All lines between the one holding "- json-fast-reverse: Tests" and the end of the material below, both ends included, should be restated exactly.

*** MATERIAL FOR THE TASK Section Begins ***

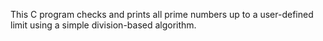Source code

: This C program checks and prints all prime numbers up to a user-defined limit using a simple division-based algorithm.
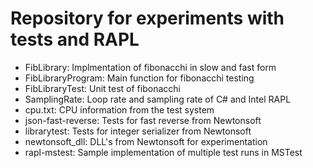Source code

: # Repository for experiments with tests and RAPL


 - FibLibrary: Implmentation of fibonacchi in slow and fast form
 - FibLibraryProgram: Main function for fibonacchi testing
 - FibLibraryTest: Unit test of fibonacchi
 - SamplingRate: Loop rate and sampling rate of C# and Intel RAPL
 - cpu.txt: CPU information from the test system
 - json-fast-reverse: Tests for fast reverse from Newtonsoft
 - librarytest: Tests for integer serializer from Newtonsoft
 - newtonsoft_dll: DLL's from Newtonsoft for experimentation
 - rapl-mstest: Sample implementation of multiple test runs in MSTest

*** MATERIAL FOR THE TASK Section Ends ***

:: OUTPUT OF THE EXERCISE ::
 - json-fast-reverse: Tests for fast reverse from Newtonsoft
 - librarytest: Tests for integer serializer from Newtonsoft
 - newtonsoft_dll: DLL's from Newtonsoft for experimentation
 - rapl-mstest: Sample implementation of multiple test runs in MSTest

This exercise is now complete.